Top of DATA RECORDS

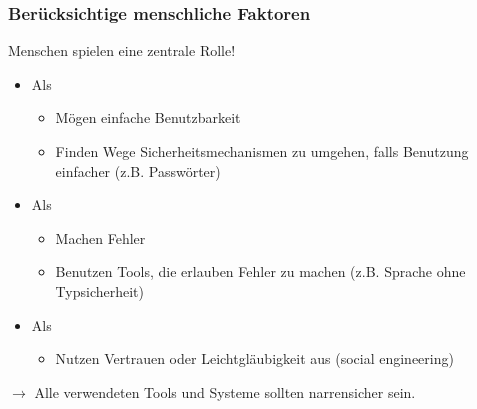\subsubsection*{Berücksichtige menschliche Faktoren}
Menschen spielen eine zentrale Rolle!
\begin{itemize}
    \item Als 
    \begin{itemize}
        \item Mögen einfache Benutzbarkeit
        \item Finden Wege Sicherheitsmechanismen zu umgehen, falls Benutzung einfacher (z.B. Passwörter)
    \end{itemize}
    \item Als 
    \begin{itemize}
        \item Machen Fehler
        \item Benutzen Tools, die erlauben Fehler zu machen (z.B. Sprache ohne Typsicherheit)
    \end{itemize}
    \item Als 
    \begin{itemize}
        \item Nutzen Vertrauen oder Leichtgläubigkeit aus (social engineering)
    \end{itemize}
\end{itemize}
$\rightarrow$ Alle verwendeten Tools und Systeme sollten narrensicher sein.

Bottom of DATA RECORDS

Your answer should be a single number: how many lines in the listing above contain "Tools"?

2